** Opening RECORDS SUPPLIED block **
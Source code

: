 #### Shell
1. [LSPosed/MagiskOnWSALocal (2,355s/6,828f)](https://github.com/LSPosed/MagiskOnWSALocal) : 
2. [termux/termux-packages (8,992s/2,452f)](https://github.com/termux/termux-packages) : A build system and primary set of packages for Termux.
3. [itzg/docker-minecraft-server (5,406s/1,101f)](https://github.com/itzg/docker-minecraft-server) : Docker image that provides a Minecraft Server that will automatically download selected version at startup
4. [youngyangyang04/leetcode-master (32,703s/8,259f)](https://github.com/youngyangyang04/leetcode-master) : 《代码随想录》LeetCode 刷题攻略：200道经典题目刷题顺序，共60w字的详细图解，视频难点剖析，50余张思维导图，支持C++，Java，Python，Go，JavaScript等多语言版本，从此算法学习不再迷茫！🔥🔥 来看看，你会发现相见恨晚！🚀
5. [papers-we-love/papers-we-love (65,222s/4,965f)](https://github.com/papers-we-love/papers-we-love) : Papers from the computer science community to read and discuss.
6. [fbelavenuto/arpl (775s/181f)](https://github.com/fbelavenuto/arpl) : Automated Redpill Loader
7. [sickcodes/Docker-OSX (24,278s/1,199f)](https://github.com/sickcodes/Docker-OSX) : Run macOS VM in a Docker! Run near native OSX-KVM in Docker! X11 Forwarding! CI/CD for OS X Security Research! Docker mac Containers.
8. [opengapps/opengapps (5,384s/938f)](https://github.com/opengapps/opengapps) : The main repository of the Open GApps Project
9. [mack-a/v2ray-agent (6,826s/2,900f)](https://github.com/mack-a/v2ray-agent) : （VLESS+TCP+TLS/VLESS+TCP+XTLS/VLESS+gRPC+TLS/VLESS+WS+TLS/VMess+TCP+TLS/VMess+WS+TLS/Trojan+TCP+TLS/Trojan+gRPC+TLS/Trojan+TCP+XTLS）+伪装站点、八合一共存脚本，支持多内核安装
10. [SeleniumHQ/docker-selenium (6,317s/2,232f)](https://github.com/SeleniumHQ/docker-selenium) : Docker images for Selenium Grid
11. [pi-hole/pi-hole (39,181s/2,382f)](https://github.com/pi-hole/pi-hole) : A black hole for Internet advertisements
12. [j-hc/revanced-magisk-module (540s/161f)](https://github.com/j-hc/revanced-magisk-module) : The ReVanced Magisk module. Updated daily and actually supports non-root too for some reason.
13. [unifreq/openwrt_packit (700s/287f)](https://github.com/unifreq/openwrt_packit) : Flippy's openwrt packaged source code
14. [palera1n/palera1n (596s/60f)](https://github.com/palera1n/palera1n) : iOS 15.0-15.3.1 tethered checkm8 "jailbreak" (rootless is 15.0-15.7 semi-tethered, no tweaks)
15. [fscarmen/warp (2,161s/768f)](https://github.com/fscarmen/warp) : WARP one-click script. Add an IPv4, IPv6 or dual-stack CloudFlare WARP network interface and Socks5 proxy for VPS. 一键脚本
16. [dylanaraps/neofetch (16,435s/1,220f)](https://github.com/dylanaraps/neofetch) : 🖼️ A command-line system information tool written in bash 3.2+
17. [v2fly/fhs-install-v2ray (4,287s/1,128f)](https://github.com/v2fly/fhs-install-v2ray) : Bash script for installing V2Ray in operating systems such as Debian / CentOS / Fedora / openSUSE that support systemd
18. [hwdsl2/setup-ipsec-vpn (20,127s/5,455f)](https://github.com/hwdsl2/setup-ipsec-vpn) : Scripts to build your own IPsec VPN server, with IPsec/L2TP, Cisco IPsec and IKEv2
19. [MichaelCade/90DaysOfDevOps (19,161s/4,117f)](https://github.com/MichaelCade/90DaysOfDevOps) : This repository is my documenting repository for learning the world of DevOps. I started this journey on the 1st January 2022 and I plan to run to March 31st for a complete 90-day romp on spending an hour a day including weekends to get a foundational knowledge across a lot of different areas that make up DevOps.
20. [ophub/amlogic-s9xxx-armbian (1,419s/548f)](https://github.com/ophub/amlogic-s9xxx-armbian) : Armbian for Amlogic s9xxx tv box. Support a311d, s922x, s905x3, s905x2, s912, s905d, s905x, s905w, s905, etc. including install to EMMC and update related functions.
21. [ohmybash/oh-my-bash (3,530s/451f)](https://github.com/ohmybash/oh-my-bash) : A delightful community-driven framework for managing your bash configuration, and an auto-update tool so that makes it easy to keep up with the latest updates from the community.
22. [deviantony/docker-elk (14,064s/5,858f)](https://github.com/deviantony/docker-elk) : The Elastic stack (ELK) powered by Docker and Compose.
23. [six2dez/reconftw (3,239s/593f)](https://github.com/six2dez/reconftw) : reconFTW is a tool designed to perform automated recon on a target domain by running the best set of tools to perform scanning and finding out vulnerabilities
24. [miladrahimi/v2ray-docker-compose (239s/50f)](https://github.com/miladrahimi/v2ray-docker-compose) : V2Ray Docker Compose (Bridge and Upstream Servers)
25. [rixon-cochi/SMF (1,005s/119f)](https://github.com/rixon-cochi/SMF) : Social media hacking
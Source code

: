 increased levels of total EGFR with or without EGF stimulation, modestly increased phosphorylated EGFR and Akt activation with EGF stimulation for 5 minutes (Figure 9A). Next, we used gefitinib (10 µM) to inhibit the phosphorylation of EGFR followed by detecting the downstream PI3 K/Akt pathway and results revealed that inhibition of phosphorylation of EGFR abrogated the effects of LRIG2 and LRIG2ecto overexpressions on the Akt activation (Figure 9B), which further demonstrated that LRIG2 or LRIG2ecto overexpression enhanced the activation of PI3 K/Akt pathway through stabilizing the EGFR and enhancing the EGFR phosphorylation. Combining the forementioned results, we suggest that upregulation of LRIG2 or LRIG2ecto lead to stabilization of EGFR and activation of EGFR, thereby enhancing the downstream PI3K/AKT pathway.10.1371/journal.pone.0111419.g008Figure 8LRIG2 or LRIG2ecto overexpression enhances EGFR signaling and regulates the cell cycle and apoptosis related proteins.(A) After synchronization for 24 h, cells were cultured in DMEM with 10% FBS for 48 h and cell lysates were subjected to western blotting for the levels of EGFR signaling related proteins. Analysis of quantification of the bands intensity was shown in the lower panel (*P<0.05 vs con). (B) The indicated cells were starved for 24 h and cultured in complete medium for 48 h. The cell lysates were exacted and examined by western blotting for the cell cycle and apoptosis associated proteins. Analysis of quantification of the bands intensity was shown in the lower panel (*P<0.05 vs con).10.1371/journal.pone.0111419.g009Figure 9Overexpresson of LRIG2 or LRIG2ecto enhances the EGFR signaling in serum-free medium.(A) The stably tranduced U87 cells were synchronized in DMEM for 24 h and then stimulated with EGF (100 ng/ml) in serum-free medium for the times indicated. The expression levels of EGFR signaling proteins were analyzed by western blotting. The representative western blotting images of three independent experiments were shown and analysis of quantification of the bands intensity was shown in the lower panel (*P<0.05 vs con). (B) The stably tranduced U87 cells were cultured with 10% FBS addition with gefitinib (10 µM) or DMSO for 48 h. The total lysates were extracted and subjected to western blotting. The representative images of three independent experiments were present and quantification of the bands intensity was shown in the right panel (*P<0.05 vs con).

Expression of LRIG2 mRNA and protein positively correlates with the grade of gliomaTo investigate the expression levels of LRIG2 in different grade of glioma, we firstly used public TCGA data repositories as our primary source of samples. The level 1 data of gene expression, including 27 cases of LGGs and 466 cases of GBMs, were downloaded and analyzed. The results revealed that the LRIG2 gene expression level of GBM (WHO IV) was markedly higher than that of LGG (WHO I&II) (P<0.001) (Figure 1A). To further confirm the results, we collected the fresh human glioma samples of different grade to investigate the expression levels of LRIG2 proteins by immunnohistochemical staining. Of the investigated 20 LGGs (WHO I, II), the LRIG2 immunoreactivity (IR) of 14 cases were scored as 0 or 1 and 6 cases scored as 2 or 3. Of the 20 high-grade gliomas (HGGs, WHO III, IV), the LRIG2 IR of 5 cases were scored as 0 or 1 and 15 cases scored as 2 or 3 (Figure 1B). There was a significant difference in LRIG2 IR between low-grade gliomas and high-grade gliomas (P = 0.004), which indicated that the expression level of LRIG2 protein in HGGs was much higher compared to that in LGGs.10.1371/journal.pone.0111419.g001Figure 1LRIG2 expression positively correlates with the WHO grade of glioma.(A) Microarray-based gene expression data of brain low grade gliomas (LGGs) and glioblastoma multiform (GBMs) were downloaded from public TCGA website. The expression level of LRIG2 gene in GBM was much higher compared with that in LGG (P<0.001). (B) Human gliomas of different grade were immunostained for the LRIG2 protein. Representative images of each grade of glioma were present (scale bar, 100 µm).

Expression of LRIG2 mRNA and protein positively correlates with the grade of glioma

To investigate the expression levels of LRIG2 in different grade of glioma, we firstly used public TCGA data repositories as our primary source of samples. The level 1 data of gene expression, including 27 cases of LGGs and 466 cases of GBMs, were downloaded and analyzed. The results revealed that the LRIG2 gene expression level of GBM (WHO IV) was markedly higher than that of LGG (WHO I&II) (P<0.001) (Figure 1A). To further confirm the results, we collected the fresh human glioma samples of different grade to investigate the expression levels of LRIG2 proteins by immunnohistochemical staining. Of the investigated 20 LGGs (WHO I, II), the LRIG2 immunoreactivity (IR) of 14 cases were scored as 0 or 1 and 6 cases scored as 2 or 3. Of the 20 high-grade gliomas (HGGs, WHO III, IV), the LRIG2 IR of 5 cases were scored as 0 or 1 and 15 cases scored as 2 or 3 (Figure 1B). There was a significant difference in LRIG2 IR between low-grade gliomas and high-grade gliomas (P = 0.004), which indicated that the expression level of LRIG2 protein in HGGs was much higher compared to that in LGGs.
** Closing RECORDS SUPPLIED block **
• _THE TASK_: Provide the number of lines in the records above containing the string "community", and write nothing more.

• _TASK RESULT_: 2